Tens of thousands of people have died in the fighting, while almost 2 million others have fled their homes, United Nations Secretary-General Ban Ki-moon said this week. Clashes between rebels and government forces have continued even after representatives signed a series of agreements to cease hostilities.
China National Petroleum Corp., Malaysia’s Petroliam Nasional Bhd. and India’s Oil & Natural Gas Corp. produce most of South Sudan’s crude. The companies evacuated some staff from the country because of the conflict.
Upper Nile is the only region still producing oil after wells were shut down last December because of the violence. Frontier Resource Group, a private equity company also founded by Prince, in May said it had suspended plans to build an oil refinery in the country’s north.
Rebels in March vowed to target oil fields still controlled by the army to starve the government of revenue. In April they temporarily seized Unity’s state capital and demanded oil companies in government-held territory leave within a week. Insurgents later withdrew from the city.
Prince ran Blackwater from 1997 to 2010, when the company earned an estimated $1 billion in U.S. government contracts. Now he’s the chairman of Frontier Services, which is investing in Africa using cash from Asian investors including Citic Group, China’s largest state-owned group of companies.
The company is looking to fill a niche in South Sudan and is one of only a few international companies willing to take the risk in Upper Nile and Unity, said Luke Patey, an oil researcher at the Danish Institute for International Studies.

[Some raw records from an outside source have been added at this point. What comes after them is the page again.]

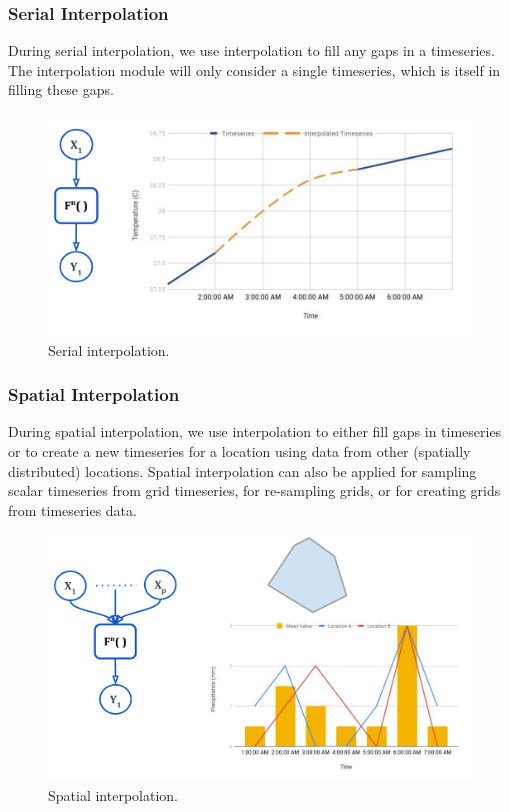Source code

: \subsubsection{Serial Interpolation}
During serial interpolation, we use interpolation to fill any gaps in a timeseries. The interpolation module will only consider a single timeseries, which is itself in filling these gaps.

\begin{figure}[htp]
    \centering
    \includegraphics[width=1.0\textwidth]{method/data_preprocess/serial_interpolation.pdf}
    \caption{Serial interpolation.}
    \label{fi:serial_interpolation}
\end{figure}

\subsubsection{Spatial Interpolation}
During spatial interpolation, we use interpolation to either fill gaps in timeseries or to create a new timeseries for a location using data from other (spatially distributed) locations. Spatial interpolation can also be applied for sampling scalar timeseries from grid timeseries, for re-sampling grids, or for creating grids from timeseries data.
\begin{figure}[htp]
    \centering
    \includegraphics[width=1.0\textwidth]{method/data_preprocess/spatial_interpolation.pdf}
    \caption{Spatial interpolation.}
    \label{fi:spatial_interpolation}
\end{figure}

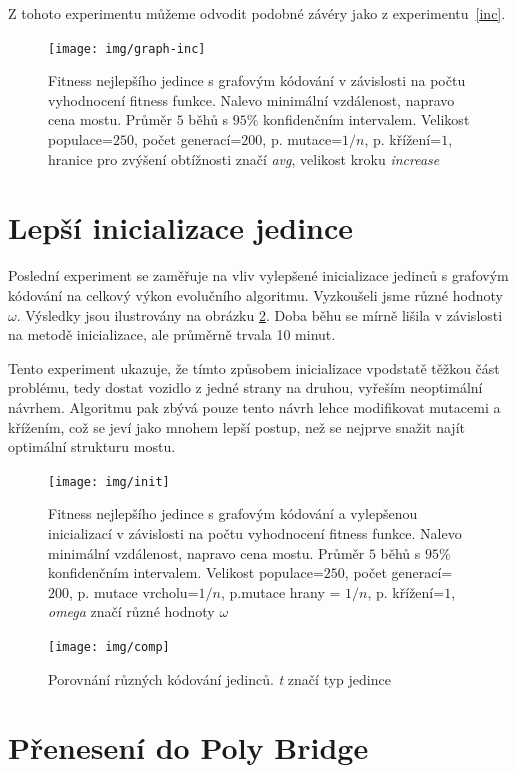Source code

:Z tohoto experimentu můžeme odvodit podobné závéry jako z experimentu~\ref{inc}. 

\begin{figure}[p]\centering
\texttt{[image: img/graph-inc]}
\caption{Fitness nejlepšího jedince s grafovým kódování v závislosti na počtu vyhodnocení fitness funkce. Nalevo minimální vzdálenost, napravo cena mostu. Průměr $5$ běhů s $95\%$ konfidenčním intervalem. Velikost populace=$250$, počet generací=$200$, p. mutace=$1/n$, p. křížení=$1$, hranice pro zvýšení obtížnosti značí \emph{avg}, velikost kroku \emph{increase}}
\label{exp:8}
\end{figure}


\section{Lepší inicializace jedince}

Poslední experiment se zaměřuje na vliv vylepšené inicializace jedinců s grafovým kódování na celkový výkon evolučního algoritmu. Vyzkoušeli jsme různé hodnoty $\omega$. Výsledky jsou ilustrovány na obrázku \ref{exp:9}. Doba běhu se mírně lišila v závislosti na metodě inicializace, ale průměrně trvala 10 minut.

Tento experiment ukazuje, že tímto způsobem inicializace vpodstatě těžkou část problému, tedy dostat vozidlo z jedné strany na druhou, vyřeším neoptimální návrhem. Algoritmu pak zbývá pouze tento návrh lehce modifikovat mutacemi a křížením, což se jeví jako mnohem lepší postup, než se nejprve snažit najít optimální strukturu mostu. 

\begin{figure}[p]\centering
\texttt{[image: img/init]}
\caption{Fitness nejlepšího jedince s grafovým kódování a vylepšenou inicializací v závislosti na počtu vyhodnocení fitness funkce. Nalevo minimální vzdálenost, napravo cena mostu. Průměr $5$ běhů s $95\%$ konfidenčním intervalem. Velikost populace=$250$, počet generací=$200$, p. mutace vrcholu=$1/n$, p.mutace hrany = $1/n$, p. křížení=$1$, \emph{omega} značí různé hodnoty $\omega$}
\label{exp:9}
\end{figure}


\begin{figure}[p]\centering
\texttt{[image: img/comp]}
\caption{Porovnání různých kódování jedinců. \emph{t} značí typ jedince}
\label{zaver:1}
\end{figure}


\section{Přenesení do Poly Bridge}

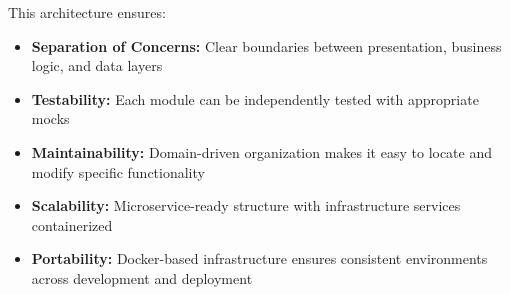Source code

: This architecture ensures:
\begin{itemize}
    \item \textbf{Separation of Concerns:} Clear boundaries between presentation, business logic, and data layers
    \item \textbf{Testability:} Each module can be independently tested with appropriate mocks
    \item \textbf{Maintainability:} Domain-driven organization makes it easy to locate and modify specific functionality
    \item \textbf{Scalability:} Microservice-ready structure with infrastructure services containerized
    \item \textbf{Portability:} Docker-based infrastructure ensures consistent environments across development and deployment
\end{itemize}
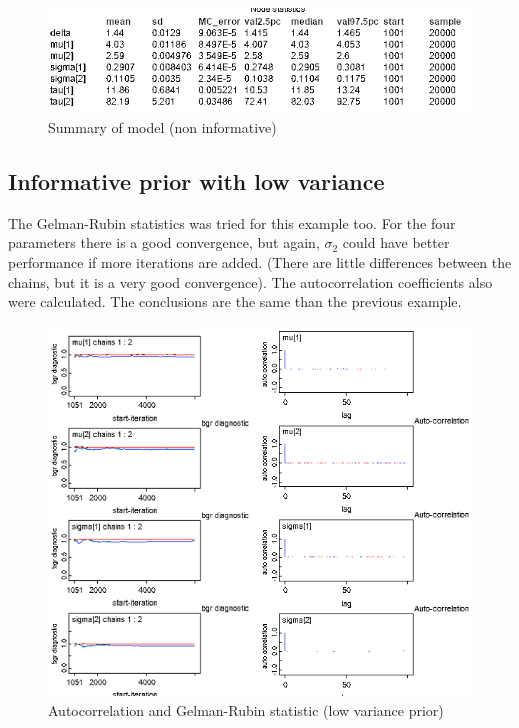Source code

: \documentclass{article}
\begin{document}
\begin{figure}[ht!]
  \centering
  \includegraphics[width=.8\textwidth]{imgs/NonInf_table.png}
  \caption{Summary of model (non informative)}
  \label{fig:fig7}
\end{figure}

\pagebreak

\subsection{Informative prior with low variance}
The Gelman-Rubin statistics was tried for this example too. For the four parameters there is a good convergence, but again, $\sigma_2$ could have better performance if more iterations are added. (There are little differences between the chains, but it is a very good convergence). The autocorrelation coefficients also were calculated. The conclusions are the same than the previous example.
\begin{figure}[ht!]
  \centering
  \includegraphics[width=1\textwidth]{imgs/Inf_low.png}
  \caption{Autocorrelation and Gelman-Rubin statistic (low variance prior)}
  \label{fig:fig8}
\end{figure}
\end{document}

“It’s a pretty gutsy move,” he said by phone from Copenhagen. “Rebel forces, militias, all operate in those areas and they will have a new target that is basically transporting the means to the oil fields that allows the South Sudanese government to arm itself.”
A 45 percent slump in oil prices this year has taken its toll on South Sudan’s oil-reliant economy, Patey said. “They need to increase production to make up the gap and maybe they’re willing to take these risks.”
Smith said Frontier Services has had “preliminary discussions” with Chinese oil companies and their partners that are struggling because of intense fighting near their oil facilities.
“We have not agreed to do anything for them,” he said. “No one has settled on anything yet because the situation up there is pretty bad.”
Global Witness, a London-based corruption watchdog, said South Sudan’s oil industry is becoming “increasingly secretive.”
“Combined with his contract to build a refinery, this deal gives Prince a huge amount of influence in the world’s newest state,” the group’s South Sudan campaigner, Emma Vickers, said by e-mail.
“The government must fulfill on its commitment to transparency and take steps to ensure its population that their relationship with him is proper,” she said.
Smith said Frontier Services hopes to progress from contracting for South Sudan’s government to becoming a service provider as companies return to full production.
Chinese and Malaysian oil companies may be open to Frontier’s help now, Patey said. That may not be the case once fighting ends, he said.
“Post-conflict they may be somewhat wary of letting someone into their terrain, into their market,” he said.
South Sudan seceded from neighboring Sudan in July 2011 and took three-quarters of the formerly united country’s oil output. The landlocked country currently exports all its crude through pipelines across Sudan.